WHAT IS NEEDED:
Copy out each line below that has the word "sklearn" in it.

:: ENTRIES SUPPLIED ::

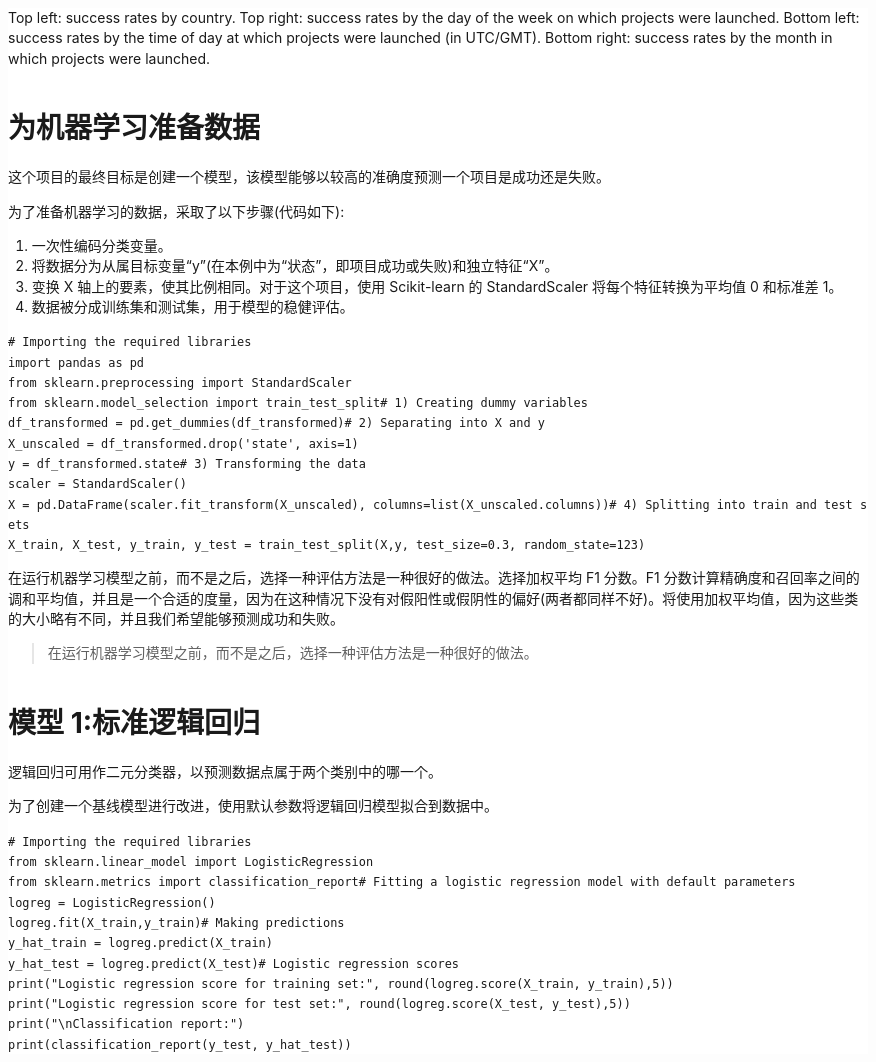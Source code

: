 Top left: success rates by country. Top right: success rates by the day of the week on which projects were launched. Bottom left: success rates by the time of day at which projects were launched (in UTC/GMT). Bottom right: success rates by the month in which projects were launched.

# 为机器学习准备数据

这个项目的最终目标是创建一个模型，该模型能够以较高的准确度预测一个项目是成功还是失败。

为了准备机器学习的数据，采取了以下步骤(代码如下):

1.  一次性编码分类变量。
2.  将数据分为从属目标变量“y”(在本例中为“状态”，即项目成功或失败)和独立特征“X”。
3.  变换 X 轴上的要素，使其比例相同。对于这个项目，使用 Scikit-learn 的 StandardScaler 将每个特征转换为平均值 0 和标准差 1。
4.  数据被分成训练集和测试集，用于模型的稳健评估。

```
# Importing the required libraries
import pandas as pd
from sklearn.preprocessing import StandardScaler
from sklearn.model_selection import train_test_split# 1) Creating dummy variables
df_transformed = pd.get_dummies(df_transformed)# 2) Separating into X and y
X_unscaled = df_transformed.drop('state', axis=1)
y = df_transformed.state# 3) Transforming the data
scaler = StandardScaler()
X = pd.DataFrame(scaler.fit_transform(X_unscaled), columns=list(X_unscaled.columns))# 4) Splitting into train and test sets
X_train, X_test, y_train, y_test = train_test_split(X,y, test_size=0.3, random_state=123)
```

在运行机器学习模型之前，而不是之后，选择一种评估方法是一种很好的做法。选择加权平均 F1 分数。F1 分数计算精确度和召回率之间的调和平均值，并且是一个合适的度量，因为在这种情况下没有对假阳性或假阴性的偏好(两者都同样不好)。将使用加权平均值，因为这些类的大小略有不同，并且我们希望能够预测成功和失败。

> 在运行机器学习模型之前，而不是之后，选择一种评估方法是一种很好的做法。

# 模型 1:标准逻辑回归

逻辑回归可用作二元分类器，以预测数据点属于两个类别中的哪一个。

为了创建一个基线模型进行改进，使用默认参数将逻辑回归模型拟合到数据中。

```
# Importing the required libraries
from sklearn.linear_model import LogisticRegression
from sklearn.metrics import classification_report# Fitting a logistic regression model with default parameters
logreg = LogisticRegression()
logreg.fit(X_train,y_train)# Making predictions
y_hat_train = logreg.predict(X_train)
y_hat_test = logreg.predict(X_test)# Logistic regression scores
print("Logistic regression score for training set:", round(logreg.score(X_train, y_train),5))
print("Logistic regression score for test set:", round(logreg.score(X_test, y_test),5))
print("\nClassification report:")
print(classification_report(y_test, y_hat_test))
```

:::

RESULT OF THIS TASK:
from sklearn.preprocessing import StandardScaler
from sklearn.model_selection import train_test_split# 1) Creating dummy variables
from sklearn.linear_model import LogisticRegression
from sklearn.metrics import classification_report# Fitting a logistic regression model with default parameters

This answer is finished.